診断用途および/または予後判定用途のためのキットもまた提供され、これらは、1以上の容器中に、レラキシンのアゴニストまたはアンタゴニスト、および必要に応じて、抗体に対する標識された結合パートナーを含む。あるいは、抗体は、検出マーカー(例えば、化学発光部分、酵素的部分、蛍光部分、放射性部分など)で標識され得る。1以上の容器中に、レラキシンまたはレラキシンレセプターのmRNAまたはDNAにハイブリダイズし得る核酸プローブを含みキットもまた、提供される。

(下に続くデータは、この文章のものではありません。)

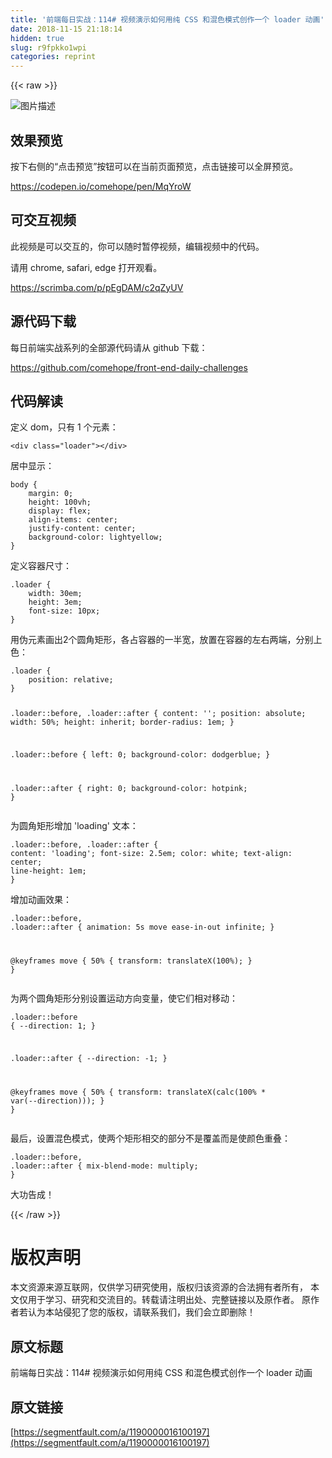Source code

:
 ```yaml
---
title: '前端每日实战：114# 视频演示如何用纯 CSS 和混色模式创作一个 loader 动画' 
date: 2018-11-15 21:18:14
hidden: true
slug: r9fpkko1wpi
categories: reprint
---
```


{{< raw >}}
<p><span class="img-wrap"><img data-src="/img/bVbfIyK?w=400&amp;h=303" src="https://static.alili.tech/img/bVbfIyK?w=400&amp;h=303" alt="&#x56FE;&#x7247;&#x63CF;&#x8FF0;" title="&#x56FE;&#x7247;&#x63CF;&#x8FF0;"></span></p><h2>&#x6548;&#x679C;&#x9884;&#x89C8;</h2><p>&#x6309;&#x4E0B;&#x53F3;&#x4FA7;&#x7684;&#x201C;&#x70B9;&#x51FB;&#x9884;&#x89C8;&#x201D;&#x6309;&#x94AE;&#x53EF;&#x4EE5;&#x5728;&#x5F53;&#x524D;&#x9875;&#x9762;&#x9884;&#x89C8;&#xFF0C;&#x70B9;&#x51FB;&#x94FE;&#x63A5;&#x53EF;&#x4EE5;&#x5168;&#x5C4F;&#x9884;&#x89C8;&#x3002;</p><p><a href="https://codepen.io/comehope/pen/MqYroW" rel="nofollow noreferrer">https://codepen.io/comehope/pen/MqYroW</a></p><h2>&#x53EF;&#x4EA4;&#x4E92;&#x89C6;&#x9891;</h2><p>&#x6B64;&#x89C6;&#x9891;&#x662F;&#x53EF;&#x4EE5;&#x4EA4;&#x4E92;&#x7684;&#xFF0C;&#x4F60;&#x53EF;&#x4EE5;&#x968F;&#x65F6;&#x6682;&#x505C;&#x89C6;&#x9891;&#xFF0C;&#x7F16;&#x8F91;&#x89C6;&#x9891;&#x4E2D;&#x7684;&#x4EE3;&#x7801;&#x3002;</p><p>&#x8BF7;&#x7528; chrome, safari, edge &#x6253;&#x5F00;&#x89C2;&#x770B;&#x3002;</p><p><a href="https://scrimba.com/p/pEgDAM/c2qZyUV" rel="nofollow noreferrer">https://scrimba.com/p/pEgDAM/c2qZyUV</a></p><h2>&#x6E90;&#x4EE3;&#x7801;&#x4E0B;&#x8F7D;</h2><p>&#x6BCF;&#x65E5;&#x524D;&#x7AEF;&#x5B9E;&#x6218;&#x7CFB;&#x5217;&#x7684;&#x5168;&#x90E8;&#x6E90;&#x4EE3;&#x7801;&#x8BF7;&#x4ECE; github &#x4E0B;&#x8F7D;&#xFF1A;</p><p><a href="https://github.com/comehope/front-end-daily-challenges" rel="nofollow noreferrer">https://github.com/comehope/front-end-daily-challenges</a></p><h2>&#x4EE3;&#x7801;&#x89E3;&#x8BFB;</h2><p>&#x5B9A;&#x4E49; dom&#xFF0C;&#x53EA;&#x6709; 1 &#x4E2A;&#x5143;&#x7D20;&#xFF1A;</p><pre><code class="css">&lt;div class=&quot;loader&quot;&gt;&lt;/div&gt;</code></pre><p>&#x5C45;&#x4E2D;&#x663E;&#x793A;&#xFF1A;</p><pre><code class="css">body {
    margin: 0;
    height: 100vh;
    display: flex;
    align-items: center;
    justify-content: center;
    background-color: lightyellow;
}</code></pre><p>&#x5B9A;&#x4E49;&#x5BB9;&#x5668;&#x5C3A;&#x5BF8;&#xFF1A;</p><pre><code class="css">.loader {
    width: 30em;
    height: 3em;
    font-size: 10px;
}</code></pre><p>&#x7528;&#x4F2A;&#x5143;&#x7D20;&#x753B;&#x51FA;2&#x4E2A;&#x5706;&#x89D2;&#x77E9;&#x5F62;&#xFF0C;&#x5404;&#x5360;&#x5BB9;&#x5668;&#x7684;&#x4E00;&#x534A;&#x5BBD;&#xFF0C;&#x653E;&#x7F6E;&#x5728;&#x5BB9;&#x5668;&#x7684;&#x5DE6;&#x53F3;&#x4E24;&#x7AEF;&#xFF0C;&#x5206;&#x522B;&#x4E0A;&#x8272;&#xFF1A;</p><pre><code class="css">.loader {
    position: relative;
}

.loader::before,
.loader::after {
    content: &apos;&apos;;
    position: absolute;
    width: 50%;
    height: inherit;
    border-radius: 1em;
}

.loader::before {
    left: 0;
    background-color: dodgerblue;
}

.loader::after {
    right: 0;
    background-color: hotpink;
}</code></pre><p>&#x4E3A;&#x5706;&#x89D2;&#x77E9;&#x5F62;&#x589E;&#x52A0; &apos;loading&apos; &#x6587;&#x672C;&#xFF1A;</p><pre><code class="css">.loader::before,
.loader::after {
    content: &apos;loading&apos;;
    font-size: 2.5em;
    color: white;
    text-align: center;
    line-height: 1em;
}</code></pre><p>&#x589E;&#x52A0;&#x52A8;&#x753B;&#x6548;&#x679C;&#xFF1A;</p><pre><code class="css">.loader::before,
.loader::after {
    animation: 5s move ease-in-out infinite;
}

@keyframes move {
    50% {
        transform: translateX(100%);
    }
}</code></pre><p>&#x4E3A;&#x4E24;&#x4E2A;&#x5706;&#x89D2;&#x77E9;&#x5F62;&#x5206;&#x522B;&#x8BBE;&#x7F6E;&#x8FD0;&#x52A8;&#x65B9;&#x5411;&#x53D8;&#x91CF;&#xFF0C;&#x4F7F;&#x5B83;&#x4EEC;&#x76F8;&#x5BF9;&#x79FB;&#x52A8;&#xFF1A;</p><pre><code class="css">.loader::before {
    --direction: 1;
}

.loader::after {
    --direction: -1;
}

@keyframes move {
    50% {
        transform: translateX(calc(100% * var(--direction)));
    }
}</code></pre><p>&#x6700;&#x540E;&#xFF0C;&#x8BBE;&#x7F6E;&#x6DF7;&#x8272;&#x6A21;&#x5F0F;&#xFF0C;&#x4F7F;&#x4E24;&#x4E2A;&#x77E9;&#x5F62;&#x76F8;&#x4EA4;&#x7684;&#x90E8;&#x5206;&#x4E0D;&#x662F;&#x8986;&#x76D6;&#x800C;&#x662F;&#x4F7F;&#x989C;&#x8272;&#x91CD;&#x53E0;&#xFF1A;</p><pre><code class="css">.loader::before,
.loader::after {
    mix-blend-mode: multiply;
}</code></pre><p>&#x5927;&#x529F;&#x544A;&#x6210;&#xFF01;</p>
{{< /raw >}}

# 版权声明
本文资源来源互联网，仅供学习研究使用，版权归该资源的合法拥有者所有，
本文仅用于学习、研究和交流目的。转载请注明出处、完整链接以及原作者。
原作者若认为本站侵犯了您的版权，请联系我们，我们会立即删除！

## 原文标题
前端每日实战：114# 视频演示如何用纯 CSS 和混色模式创作一个 loader 动画

## 原文链接
[https://segmentfault.com/a/1190000016100197](https://segmentfault.com/a/1190000016100197)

別の実施形態において、キットは、1以上の容器中に、プライマー対(例えば、各々、6〜30ヌクレオチドまたはそれ以上のサイズ範囲)を含み得、このプライマー対は、レラキシン核酸の少なくとも一部が増幅されるような適切な反応条件下で、増幅をプライムし得る(例えば、ポリメラーゼ連鎖反応(例えば、Innisら、PCR Protocols、Academic Press,Inc.,San Diego,CA(1989)を参照のこと)、リガーゼ連鎖反応(例えば、EP0 320 308を参照のこと)、Qβレプリカーゼの使用、サイクリック5’プローブ反応、または当該分野で公知の他の方法によって)。キットは、必要に応じて、例えば、標準またはコントロールとして使用するための、所定量の精製レラキシン核酸またはレラキシンレセプター核酸を、容器中にさらに含み得る。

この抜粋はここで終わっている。